WHAT IS BEING ASKED – Go through the material under this sentence. Return every line holding "independent".

DATA TO PROCESS –
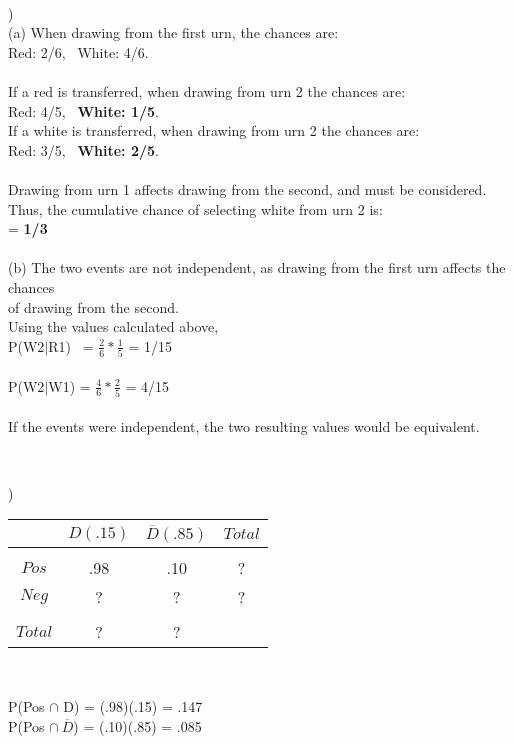 \documentclass[12pt]{article}
\begin{document}
\noindent \hrulefill \\
\pagebreak


)\\
\indent (a) When drawing from the first urn, the chances are:\\
\indent \indent Red: 2/6, \ White: 4/6.\\\\
\indent \indent If a red is transferred, when drawing from urn 2 the chances are: \\
\indent \indent Red: 4/5, \ \textbf{White: 1/5}.\\
\indent \indent If a white is transferred, when drawing from urn 2 the chances are: \\
\indent \indent Red: 3/5, \ \textbf{White: 2/5}.\\\\
\indent \indent Drawing from urn 1 affects drawing from the second, and must be considered.\\
\indent \indent Thus, the cumulative chance of selecting white from urn 2 is:\\ 
\indent {} = \textbf{1/3}\\\\

\indent (b) The two events are not independent, as drawing from the first urn affects the chances\\
\indent \indent  of drawing from the second.\\
\indent \indent Using the values calculated above, \\
\indent \indent P(W2$|$R1) \ = {\Large$ \frac{2}{6}*\frac{1}{5}$} = 1/15\\\\
\indent \indent P(W2$|$W1) = {\Large$ \frac{4}{6}*\frac{2}{5}$} = 4/15\\\\
\indent \indent If the events were independent, the two resulting values would be equivalent.


\noindent \hrulefill \\

\begin{multicols}{2}
)
\begin{tabular}{c|cc|c}
 & $D(.15)$ & $\overline{D}(.85)$ & $Total$ \\
 \hline &&&\\[-1em]
$Pos$ & .98 & .10 & ?\\
$Neg$ & ? & ? & ?\\
 \hline &&&\\[-1em]
 $Total$ & ? & ? & 
\end{tabular}\\

\columnbreak 

\hfill \break
\noindent P(Pos $\cap$ D) = (.98)(.15) = .147\\
P(Pos $\cap \ \overline{D}$) = (.10)(.85) = .085\\

\end{multicols}
\end{document}
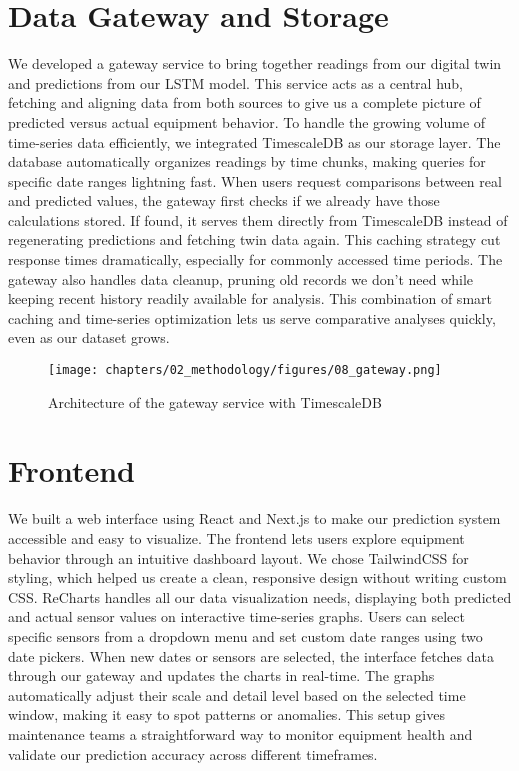 \section{Data Gateway and Storage}
We developed a gateway service to bring together readings from our digital twin and predictions from our LSTM model. This service acts as a central hub, fetching and aligning data from both sources to give us a complete picture of predicted versus actual equipment behavior. To handle the growing volume of time-series data efficiently, we integrated TimescaleDB as our storage layer. The database automatically organizes readings by time chunks, making queries for specific date ranges lightning fast. When users request comparisons between real and predicted values, the gateway first checks if we already have those calculations stored. If found, it serves them directly from TimescaleDB instead of regenerating predictions and fetching twin data again. This caching strategy cut response times dramatically, especially for commonly accessed time periods. The gateway also handles data cleanup, pruning old records we don't need while keeping recent history readily available for analysis. This combination of smart caching and time-series optimization lets us serve comparative analyses quickly, even as our dataset grows.

\begin{figure}[H]
    \centering
    \texttt{[image: chapters/02\_methodology/figures/08\_gateway.png]}
    \caption{Architecture of the gateway service with TimescaleDB}
\end{figure}

\section{Frontend}
We built a web interface using React and Next.js to make our prediction system accessible and easy to visualize. The frontend lets users explore equipment behavior through an intuitive dashboard layout. We chose TailwindCSS for styling, which helped us create a clean, responsive design without writing custom CSS. ReCharts handles all our data visualization needs, displaying both predicted and actual sensor values on interactive time-series graphs. Users can select specific sensors from a dropdown menu and set custom date ranges using two date pickers. When new dates or sensors are selected, the interface fetches data through our gateway and updates the charts in real-time. The graphs automatically adjust their scale and detail level based on the selected time window, making it easy to spot patterns or anomalies. This setup gives maintenance teams a straightforward way to monitor equipment health and validate our prediction accuracy across different timeframes.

RESULT OF THE EXERCISE –
\indent (b) The two events are not independent, as drawing from the first urn affects the chances\\
\indent \indent If the events were independent, the two resulting values would be equivalent.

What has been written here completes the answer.